The SEC alleged that, through the marketing efforts, the Company “led investors to expect profits from their entrepreneurial and managerial efforts, because a successful web series could cause the resale value of the Stoner Cats NFTs to rise in the secondary market.” As a result, the SEC claimed that the NFTs were securities, and the Company violated Sections 5(a) and 5(c) of the Securities Act of 1993, which generally prohibits the offering and selling of securities to the public in an unregistered offering.
The Company did not admit or deny the SEC’s allegations but agreed to cease and desist, destroy any NFTs in its possession and pay a civil penalty of $1 million. The SEC, meanwhile, established a fair fund to provide restitution to allegedly injured investors who purchased the NFTs.
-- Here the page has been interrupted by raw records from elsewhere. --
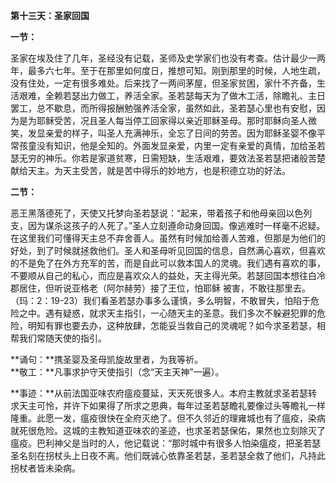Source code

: **第十三天：圣家回国**

**一节：**

圣家在埃及住了几年，圣经没有记载，圣师及史学家们也没有考查。估计最少一两年，最多六七年。至于在那里如何度日，推想可知。刚到那里的时候，人地生疏，没有住处，一定有很多难处。后来找了一两间茅屋，但圣家贫困，家什不齐备，生活艰难，全赖若瑟出力做工，养活全家。圣若瑟每天为了做木工活，除瞻礼、主日罢工，总不歇息，而所得报酬勉强养活全家，虽然如此，圣若瑟心里也有安慰，因为是为耶稣受苦，况且圣人每当停工回家得以亲近耶稣圣母。那时耶稣向圣人微笑，发显亲爱的样子，叫圣人充满神乐，全忘了日间的劳苦。因为耶稣圣婴不像平常孩童没有知识，他是全知的。外面发显亲爱，内里一定有亲爱的真情，加给圣若瑟无穷的神乐。你若是家道贫寒，日需短缺，生活艰难，要效法圣若瑟把诸般苦楚献给天主。为天主受苦，就是苦中得乐的妙地方，也是积德立功的好法。

**二节：**

恶王黑落德死了，天使又托梦向圣若瑟说：“起来，带着孩子和他母亲回以色列支，因为谋杀这孩子的人死了。”圣人立刻遵命动身回国。像逃难时一样毫不迟疑。在这里我们可懂得天主总不弃舍善人。虽然有时候加给善人苦难，但那是为他们的好处，到了时候就拯救他们。圣人和圣母听见回国的信息，自然满心喜欢，但喜欢的不是免了在外方充军的苦，而是自此可以救本国人的灵魂。我们遇有喜欢的事，不要顺从自己的私心，而应是喜欢众人的益处，天主得光荣。若瑟回国本想往白冷郡居住，但听说亚格老（阿尔赫劳）接了王位，怕耶稣 被害，不敢往那里去。（玛：2：19-23）我们看圣若瑟办事多么谨慎，多么明智，不敢冒失，怕陷于危险之中。遇有疑惑，就求天主指引，一心随天主的圣意。我们多次不躲避犯罪的危险，明知有罪也要去办，这种放肆，怎能妥当救自己的灵魂呢？如今求圣若瑟，相帮我们常随天使的指引。

**诵句：**携圣婴及圣母凯旋故里者，为我等祈。  
**敬工：**凡事求护守天使指引（念“天主天神”一遍）。

**事迹：**从前法国亚味农府瘟疫蔓延，天天死很多人。本府主教就求圣若瑟转求天主可怜，并许下如果得了所求之恩典，每年过圣若瑟瞻礼要像过头等瞻礼一样隆重。此愿一发，瘟疫很快在全府灭绝了。但不久邻近的理雍城也有了瘟疫，染病就死很危险。这城的主教知道亚味农的圣迹，也求圣若瑟保佑，果然也立刻除灭了瘟疫。巴利神父是当时的人，他记载说：“那时城中有很多人怕染瘟疫，把圣若瑟圣名刻在拐杖头上日夜不离。他们既诚心依靠圣若瑟，圣若瑟全救了他们，凡持此拐杖者皆未染病。
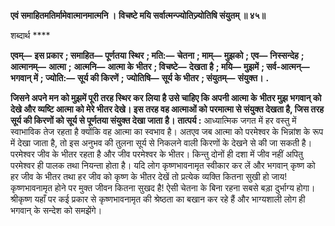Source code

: **एवं समाहितमतिर्मामेवात्मानमात्मनि ।** **विचष्टे मयि सर्वात्मन्ज्योतिज्र्योतिषि संयुतम् ॥ ४५॥** 

शब्दार्थ **** 

**एवम्—** **इस प्रकार** **; समाहित—** **पूर्णतया स्थिर** **; मति:—** **चेतना** **; माम्—** **मुझको** **; एव—** **निस्सन्देह** **; आत्मानम्—** **आत्मा** **;** **आत्मनि—** **आत्मा के भीतर** **; विचष्टे—** **देखता है** **; मयि—** **मुझमें** **; सर्व-आत्मन्—** **भगवान् में** **; ज्योति:—** **सूर्य की किरणें** **;** **ज्योतिषि—** **सूर्य के भीतर** **; संयुतम्—** **संयुक्त।** **.** 

**जिसने अपने मन को मुझमें पूरी तरह स्थिर कर लिया है उसे चाहिए कि अपनी आत्मा के** **भीतर मुझ भगवान् को देखे और व्यष्टि आत्मा को मेरे भीतर देखे। इस तरह वह आत्माओं को** **परमात्मा से संयुक्त देखता है, जिस तरह सूर्य की किरणों को सूर्य से पूर्णतया संयुक्त देखा जाता** **है।** **तात्पर्य :** आध्यात्मिक जगत में हर वस्तु में स्वाभाविक तेज रहता है क्योंकि वह आत्मा का स्वभाव है। अतएव जब आत्मा को परमेश्वर के भिन्नांश के रूप में देखा जाता है, तो इस अनुभव की तुलना सूर्य से निकलने वाली किरणों के देखने से की जा सकती है। परमेश्वर जीव के भीतर रहता है और जीव परमेश्वर के भीतर। किन्तु दोनों ही दशा में जीव नहीं अपितु परमेश्वर ही पालक तथा नियन्ता होता है। यदि लोग कृष्णभावनामृत स्वीकार कर लें और भगवान् कृष्ण को हर जीव के भीतर तथा हर जीव को कृष्ण के भीतर देखें तो प्रत्येक व्यक्ति कितना सुखी हो जाय! कृष्णभावनामृत होने पर मुक्त जीवन कितना सुखद है! ऐसी चेतना के बिना रहना सबसे बड़ा दुर्भाग्य होगा। श्रीकृष्ण यहाँ पर कई प्रकार से कृष्णभावनामृत की श्रेष्ठता का बखान कर रहे हैं और भाग्यशाली लोग ही भगवान् के सन्देश को समझेंगे।  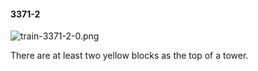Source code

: #### 3371-2
![train-3371-2-0.png](https://github.com/lil-lab/nlvr/raw/master/nlvr/train/images/43/train-3371-2-0.png "train-3371-2-0.png")

There are at least two yellow blocks as the top of a tower.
Notably, Commissioner Hester M. Peirce and Commissioner Mark T. Uyeda issued a dissent from the SEC’s decision to bring an action. They observed that the Company’s campaign was essentially crowdfunding, a common phenomenon among artists, creators and entertainers in our growing digital society. As such, the Commissioners argued that the Stoner Cats NFTs were no different from other collectibles from the past, like Star Wars collectibles offered and sold in the 1970s. The Commissioners emphasized that NFT creators “do not get a free pass” from securities laws, but they cautioned that the SEC must set clear guidance for those seeking to experiment with NFTs instead of arbitrarily furthering enforcement actions against NFT projects after the fact.
In the absence of such clear guidance, any company seeking to sell NFTs should proceed very cautiously to ensure that their marketing efforts do not give rise to a claim that the NFTs are in fact securities.